Conference - 2014
Annual Conference Report, 21st June 2014
The Association held its third annual conference at the Tally Ho Conference Banqueting Centre, near Birmingham, on 21st June 2014. Due to publication deadlines, it was only possible to include a brief mention of this in the summer edition of The Gallipolian.
Nearly 90 attendees enjoyed a day of presentations, stalls and discussions on the Gallipoli Campaign. Many stayed on afterwards for an evening meal together.
This year, the organisers arranged a varied and very interesting programme and in addition to the Association’s own stand, there were books available for purchase, authors and exhibitors to meet and displays of equipment to peruse.
As always, the staff at the venue took care of us to their usual high standards and we were well fed and watered!

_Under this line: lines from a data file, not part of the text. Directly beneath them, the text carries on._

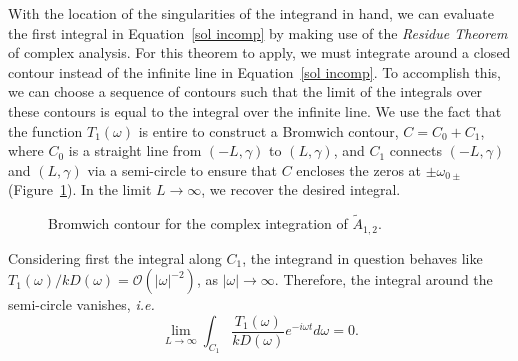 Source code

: \documentclass[12pt]{../style-files/ociamthesis}
\begin{document}
With the location of the singularities of the integrand in hand, we can evaluate the first integral in Equation~\eqref{sol incomp} by making use of the \textit{Residue Theorem} of complex analysis. For this theorem to apply, we must integrate around a closed contour instead of the infinite line in Equation~\eqref{sol incomp}. To accomplish this, we can choose a sequence of contours such that the limit of the integrals over these contours is equal to the integral over the infinite line. We use the fact that the function $T_1(\omega)$ is entire to construct a Bromwich contour, $C = C_0 + C_1$, where $C_0$ is a straight line from $(-L, \gamma)$ to $(L, \gamma)$, and $C_1$ connects $(-L, \gamma)$ and $(L, \gamma)$ via a semi-circle to ensure that $C$ encloses the zeros at $\pm\omega_{0\pm}$ (Figure~\ref{fig: brom cont incomp}). In the limit $L \to \infty$, we recover the desired integral.

\begin{figure}
	\centering
	\caption{Bromwich contour for the complex integration of $\tilde{A}_{1,2}$.}
	\label{fig: brom cont incomp}
\end{figure}
Considering first the integral along $C_1$, the integrand in question behaves like $T_1(\omega)/kD(\omega) = \mathcal{O}(|\omega|^{-2})$, as $|\omega| \to \infty$. Therefore, the integral around the semi-circle vanishes, \textit{i.e.}
\begin{equation}
\lim_{L \to \infty} \int_{C_1} \frac{T_1(\omega)}{kD(\omega)} e^{-i\omega t} d\omega = 0.
\end{equation}
\end{document}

Keith Edmonds, Membership Secretary and one of the Conference organisers opened the event by welcoming everyone and introducing the day’s first speaker, Clive Harris, who presented “Yeomanry, 21 August 1915”.
PHOTO right: Clive Harris
Using the benefit of his many years' experience guiding visitors around the battlefield, Clive spoke about the Yeomanry and their rôle in the attacks of 21st August 1915. He focussed on the local nature of these troops, with their roots in Warwickshire, Buckinghamshire, Berkshire and Dorset; also in London, South Nottinghamshire and Hertfordshire. Clive referred to accounts of the Suvla Bay landings and the long walk in good order across the Salt Lake, while under intense shrapnel fire. The Derbyshire Yeomanry, led only by NCOs, captured Scimitar Hill as light was fading but as the Turks held the higher ground, were doomed to failure. This was the most costly of all the actions of the campaign – of the 14,300 involved, 5,300 were killed or wounded – yet many of the officers went on to be a part of the successful 1918 advance.
Clive was followed by Andrew French and Richard Bennett who updated us all on the “Trooper Potts VC appeal”. Andrew and Richard told the story of Trooper Potts, who was awarded his VC during the action described by Clive Harris. A trust has been formed (www.pottsVCtrust.org) to commemorate and celebrate Fred Potts' bravery by erecting a memorial to him in Reading. As part of this, links have been forged with schools and community groups, and a sculptor has been commissioned. One of the most popular activities in fundraising events was the 'shovel race', where children dragged each other on shovels, as Potts himself did when saving a wounded colleague in very different circumstances in 1915.
After a short break, Gordon Birdwood and Lyn Edmonds provided an update on the Association’s Centenary activities. Gordon and Lyn outlined the range of activities which the G100 committee had been working on. These included local projects, the establishment of a new daffodil cultivar called 'Gallipoli Dawn' bred and named for the centenary, plans to release a commemorative stamp and coin, a photographic competition and the Gallipoli Centenary Education Project, introducing the National Coordinator, Robin Clutterbuck. Robin welcomes the input of GA members and can be contacted by email: email@example.com.
PHOTO below: Mal Murray
Lyn then introduced the Association’s Forum Manager, Mal Murray who spoke on “The Irish Experience and Commemoration”.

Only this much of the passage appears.